Matching Unicode letter characters in PCRE/PHP
I'm trying to write a reasonably permissive validator for names in PHP, and my first attempt consists of the following pattern:
// unicode letters, apostrophe, hyphen, space
$namePattern = "/^([\\p{L}'\\- ])+$/";
This is eventually passed to a call to preg_match()
. As far as I can tell, this works with your vanilla ASCII alphabet, but seems to trip up on spicier characters like Ă or 张.
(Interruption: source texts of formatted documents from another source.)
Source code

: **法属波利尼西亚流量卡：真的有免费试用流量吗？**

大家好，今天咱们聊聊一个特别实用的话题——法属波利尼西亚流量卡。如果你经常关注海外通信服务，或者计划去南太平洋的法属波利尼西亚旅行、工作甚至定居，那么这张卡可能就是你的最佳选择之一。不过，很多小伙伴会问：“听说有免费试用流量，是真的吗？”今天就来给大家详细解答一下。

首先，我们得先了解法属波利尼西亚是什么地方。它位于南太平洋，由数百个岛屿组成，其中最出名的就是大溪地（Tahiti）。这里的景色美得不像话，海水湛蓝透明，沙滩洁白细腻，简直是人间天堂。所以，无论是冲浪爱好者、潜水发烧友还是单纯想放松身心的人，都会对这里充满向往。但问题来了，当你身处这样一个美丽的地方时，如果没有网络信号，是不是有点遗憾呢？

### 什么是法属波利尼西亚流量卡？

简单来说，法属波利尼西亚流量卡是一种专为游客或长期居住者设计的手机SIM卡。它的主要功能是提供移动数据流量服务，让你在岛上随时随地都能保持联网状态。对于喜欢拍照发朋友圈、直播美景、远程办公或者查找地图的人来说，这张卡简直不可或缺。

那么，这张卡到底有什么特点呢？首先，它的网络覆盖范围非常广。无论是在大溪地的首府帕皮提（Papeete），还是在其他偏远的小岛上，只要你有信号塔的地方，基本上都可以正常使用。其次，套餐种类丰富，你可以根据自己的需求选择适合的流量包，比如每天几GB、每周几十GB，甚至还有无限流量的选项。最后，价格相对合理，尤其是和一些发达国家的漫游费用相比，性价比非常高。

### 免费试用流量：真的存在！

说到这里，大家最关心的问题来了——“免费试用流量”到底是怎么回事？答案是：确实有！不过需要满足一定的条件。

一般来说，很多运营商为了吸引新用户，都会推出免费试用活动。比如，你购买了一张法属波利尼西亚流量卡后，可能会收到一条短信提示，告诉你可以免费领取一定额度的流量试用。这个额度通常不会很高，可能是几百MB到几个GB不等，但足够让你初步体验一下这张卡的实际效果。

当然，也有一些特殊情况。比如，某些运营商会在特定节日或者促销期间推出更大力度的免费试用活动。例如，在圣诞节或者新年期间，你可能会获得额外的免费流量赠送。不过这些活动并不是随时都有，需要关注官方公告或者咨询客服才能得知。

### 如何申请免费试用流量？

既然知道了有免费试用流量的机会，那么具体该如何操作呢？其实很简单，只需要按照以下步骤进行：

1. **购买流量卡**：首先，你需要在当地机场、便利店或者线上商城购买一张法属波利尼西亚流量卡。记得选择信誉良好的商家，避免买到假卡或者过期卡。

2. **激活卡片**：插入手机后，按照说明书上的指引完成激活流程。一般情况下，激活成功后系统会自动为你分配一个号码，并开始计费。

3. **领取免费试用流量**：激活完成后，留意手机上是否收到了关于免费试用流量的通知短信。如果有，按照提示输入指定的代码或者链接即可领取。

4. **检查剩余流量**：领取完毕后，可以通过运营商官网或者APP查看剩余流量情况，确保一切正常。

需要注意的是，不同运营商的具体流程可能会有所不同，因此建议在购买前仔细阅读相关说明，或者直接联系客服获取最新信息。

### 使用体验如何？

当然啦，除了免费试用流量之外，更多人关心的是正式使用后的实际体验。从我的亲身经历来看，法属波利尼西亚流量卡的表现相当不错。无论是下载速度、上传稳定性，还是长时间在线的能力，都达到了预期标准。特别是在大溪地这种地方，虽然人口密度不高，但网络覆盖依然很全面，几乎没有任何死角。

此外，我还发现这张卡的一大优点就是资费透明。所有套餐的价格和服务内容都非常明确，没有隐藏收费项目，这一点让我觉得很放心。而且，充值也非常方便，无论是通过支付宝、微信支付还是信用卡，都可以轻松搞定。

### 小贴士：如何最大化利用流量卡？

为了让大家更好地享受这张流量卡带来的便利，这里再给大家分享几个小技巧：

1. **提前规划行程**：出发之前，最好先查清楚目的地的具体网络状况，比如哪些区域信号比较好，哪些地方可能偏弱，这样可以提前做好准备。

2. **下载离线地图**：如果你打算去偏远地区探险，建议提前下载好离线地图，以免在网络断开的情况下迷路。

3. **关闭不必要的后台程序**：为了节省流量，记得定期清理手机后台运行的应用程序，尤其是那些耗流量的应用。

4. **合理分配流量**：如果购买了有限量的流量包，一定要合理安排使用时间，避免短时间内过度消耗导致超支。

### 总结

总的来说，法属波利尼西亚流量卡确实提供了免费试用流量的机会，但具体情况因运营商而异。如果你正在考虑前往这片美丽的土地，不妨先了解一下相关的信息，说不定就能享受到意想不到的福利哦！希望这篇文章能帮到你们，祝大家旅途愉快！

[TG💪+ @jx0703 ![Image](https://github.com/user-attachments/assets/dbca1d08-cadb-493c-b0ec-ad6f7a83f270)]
Is there something wrong with the pattern itself? Perhaps I'm expecting \p{L}
to do more work than I think it does?
Or does it have something to do with the way input is being passed in? I'm not sure if it's relevant, but I did make sure to specify a UTF8 encoding on the form page.
Solution 1:
I think the problem is much simpler than that: You forgot to specify the u
modifier. The Unicode character properties are only available in UTF-8 mode.
Your regex should be:
// unicode letters, apostrophe, hyphen, space
$namePattern = '/^[-\' \p{L}]+$/u';
Solution 2:
If you want to replace Unicode old pattern
with new pattern
you should write:
$text = preg_replace('/\bold pattern\b/u', 'new pattern', $text);
So the key here is u
modifier
Note : Your server php version
shoud be at least PHP 4.3.5
as mentioned here php.net | Pattern Modifiers
u (PCRE_UTF8) This modifier turns on additional functionality of PCRE that is incompatible with Perl. Pattern strings are treated as UTF-8. This modifier is available from PHP 4.1.0 or greater on Unix and from PHP 4.2.3 on win32. UTF-8 validity of the pattern is checked since PHP 4.3.5.
Thanks AgreeOrNot
who give me that key here preg_replace match whole word in arabic
I tried it and it worked in localhost but when I try it in remote server it didn't work, then I found that php.net start use u
modifier in PHP 4.3.5. , I upgrade php version and it works
Its important to know that this method is very helpful for Arabic users (عربي) because - as I believe - unicode is the best encode for arabic language, and replacement will not work if you don't use the u
modifier, see next example it should work with you
$text = preg_replace('/\bمرحبا بك\b/u', 'NEW', $text);